WORKING DATA =
::::

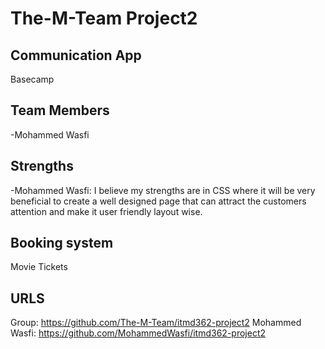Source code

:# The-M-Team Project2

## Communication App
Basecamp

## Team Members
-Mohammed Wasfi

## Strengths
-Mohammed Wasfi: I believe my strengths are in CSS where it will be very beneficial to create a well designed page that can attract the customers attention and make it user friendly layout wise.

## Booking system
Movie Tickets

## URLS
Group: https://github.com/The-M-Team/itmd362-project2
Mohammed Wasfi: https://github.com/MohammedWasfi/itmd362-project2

::::

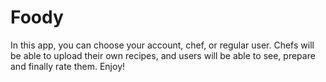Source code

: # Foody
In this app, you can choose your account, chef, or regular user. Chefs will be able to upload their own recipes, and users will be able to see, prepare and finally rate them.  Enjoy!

::::

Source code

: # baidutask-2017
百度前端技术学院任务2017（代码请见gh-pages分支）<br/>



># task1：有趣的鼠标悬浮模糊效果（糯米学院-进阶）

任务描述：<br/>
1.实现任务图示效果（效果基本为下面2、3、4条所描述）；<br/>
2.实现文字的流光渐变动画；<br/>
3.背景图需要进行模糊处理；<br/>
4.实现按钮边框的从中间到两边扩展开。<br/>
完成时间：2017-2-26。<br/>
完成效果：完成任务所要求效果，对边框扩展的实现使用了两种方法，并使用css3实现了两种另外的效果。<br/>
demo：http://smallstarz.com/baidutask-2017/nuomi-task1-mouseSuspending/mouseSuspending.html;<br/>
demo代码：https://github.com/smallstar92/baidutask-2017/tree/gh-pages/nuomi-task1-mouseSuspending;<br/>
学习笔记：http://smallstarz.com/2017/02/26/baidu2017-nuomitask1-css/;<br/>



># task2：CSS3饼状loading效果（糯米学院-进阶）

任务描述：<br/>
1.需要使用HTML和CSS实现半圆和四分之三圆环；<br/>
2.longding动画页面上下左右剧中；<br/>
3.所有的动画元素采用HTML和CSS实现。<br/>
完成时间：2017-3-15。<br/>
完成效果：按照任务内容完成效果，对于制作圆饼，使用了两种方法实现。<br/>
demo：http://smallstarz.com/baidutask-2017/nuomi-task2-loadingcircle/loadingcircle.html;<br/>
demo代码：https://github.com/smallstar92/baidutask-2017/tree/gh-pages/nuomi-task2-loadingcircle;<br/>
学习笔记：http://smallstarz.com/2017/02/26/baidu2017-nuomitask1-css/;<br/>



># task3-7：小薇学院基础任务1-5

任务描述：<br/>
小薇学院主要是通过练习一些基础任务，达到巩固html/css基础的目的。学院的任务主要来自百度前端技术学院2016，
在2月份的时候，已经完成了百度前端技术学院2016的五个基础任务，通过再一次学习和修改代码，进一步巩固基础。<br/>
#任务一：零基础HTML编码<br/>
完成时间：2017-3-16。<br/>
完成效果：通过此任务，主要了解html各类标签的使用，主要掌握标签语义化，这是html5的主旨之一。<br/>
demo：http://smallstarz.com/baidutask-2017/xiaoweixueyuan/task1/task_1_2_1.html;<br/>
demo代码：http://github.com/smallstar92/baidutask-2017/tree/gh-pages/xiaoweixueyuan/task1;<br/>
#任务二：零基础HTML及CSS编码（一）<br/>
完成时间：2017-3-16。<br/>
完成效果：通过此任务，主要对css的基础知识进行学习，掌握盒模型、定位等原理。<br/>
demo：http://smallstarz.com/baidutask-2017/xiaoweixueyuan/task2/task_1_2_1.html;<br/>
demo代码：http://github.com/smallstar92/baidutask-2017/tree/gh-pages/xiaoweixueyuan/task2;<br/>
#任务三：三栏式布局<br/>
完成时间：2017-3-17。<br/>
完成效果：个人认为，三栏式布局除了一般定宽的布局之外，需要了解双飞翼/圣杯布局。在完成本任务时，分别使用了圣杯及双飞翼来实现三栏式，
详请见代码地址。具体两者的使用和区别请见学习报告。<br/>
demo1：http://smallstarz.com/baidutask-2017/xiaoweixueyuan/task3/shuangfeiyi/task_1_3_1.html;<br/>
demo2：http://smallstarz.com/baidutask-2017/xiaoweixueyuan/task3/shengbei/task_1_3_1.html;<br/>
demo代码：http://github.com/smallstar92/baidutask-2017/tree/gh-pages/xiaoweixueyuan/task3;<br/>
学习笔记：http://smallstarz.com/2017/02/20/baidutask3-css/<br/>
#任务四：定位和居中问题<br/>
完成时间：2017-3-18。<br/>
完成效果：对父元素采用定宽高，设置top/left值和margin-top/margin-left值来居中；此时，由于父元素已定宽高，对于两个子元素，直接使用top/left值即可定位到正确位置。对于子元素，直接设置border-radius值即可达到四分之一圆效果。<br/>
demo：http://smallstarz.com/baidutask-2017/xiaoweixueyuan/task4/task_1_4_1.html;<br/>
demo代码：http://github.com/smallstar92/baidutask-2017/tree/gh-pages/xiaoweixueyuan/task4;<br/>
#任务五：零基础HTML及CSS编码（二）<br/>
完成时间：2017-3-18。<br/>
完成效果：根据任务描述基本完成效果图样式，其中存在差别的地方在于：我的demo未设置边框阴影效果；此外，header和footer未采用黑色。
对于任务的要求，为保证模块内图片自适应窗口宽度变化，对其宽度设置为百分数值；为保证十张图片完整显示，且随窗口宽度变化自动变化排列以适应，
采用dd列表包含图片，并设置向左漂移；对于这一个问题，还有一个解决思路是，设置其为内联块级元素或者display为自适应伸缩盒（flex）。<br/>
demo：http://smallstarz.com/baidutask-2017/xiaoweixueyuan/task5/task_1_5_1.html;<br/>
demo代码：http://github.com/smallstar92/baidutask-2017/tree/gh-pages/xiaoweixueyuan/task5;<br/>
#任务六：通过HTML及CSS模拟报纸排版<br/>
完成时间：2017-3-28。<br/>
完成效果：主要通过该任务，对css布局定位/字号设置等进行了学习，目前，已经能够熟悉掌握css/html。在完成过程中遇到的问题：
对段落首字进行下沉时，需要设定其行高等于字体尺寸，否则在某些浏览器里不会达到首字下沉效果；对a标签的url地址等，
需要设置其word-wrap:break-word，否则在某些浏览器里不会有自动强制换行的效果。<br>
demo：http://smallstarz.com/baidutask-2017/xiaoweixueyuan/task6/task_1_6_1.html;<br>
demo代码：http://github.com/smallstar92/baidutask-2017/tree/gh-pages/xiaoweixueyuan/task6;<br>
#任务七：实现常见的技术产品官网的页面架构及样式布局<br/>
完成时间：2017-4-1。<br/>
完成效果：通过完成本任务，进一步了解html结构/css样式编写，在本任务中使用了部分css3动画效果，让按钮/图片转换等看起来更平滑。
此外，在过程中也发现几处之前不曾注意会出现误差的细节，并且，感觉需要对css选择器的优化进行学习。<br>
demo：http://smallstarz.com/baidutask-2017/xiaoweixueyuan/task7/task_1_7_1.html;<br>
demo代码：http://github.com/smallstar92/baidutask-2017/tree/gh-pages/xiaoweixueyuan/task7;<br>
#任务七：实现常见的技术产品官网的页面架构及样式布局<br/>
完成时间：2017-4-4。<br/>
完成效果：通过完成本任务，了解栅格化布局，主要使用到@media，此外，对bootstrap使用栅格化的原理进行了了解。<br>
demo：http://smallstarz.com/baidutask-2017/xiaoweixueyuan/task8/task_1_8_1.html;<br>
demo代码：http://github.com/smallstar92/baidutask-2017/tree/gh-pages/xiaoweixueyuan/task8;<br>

::::

List the lines of the entries that include "通过完成本任务".

WRITTEN ANSWER =
完成效果：通过完成本任务，进一步了解html结构/css样式编写，在本任务中使用了部分css3动画效果，让按钮/图片转换等看起来更平滑。
完成效果：通过完成本任务，了解栅格化布局，主要使用到@media，此外，对bootstrap使用栅格化的原理进行了了解。<br>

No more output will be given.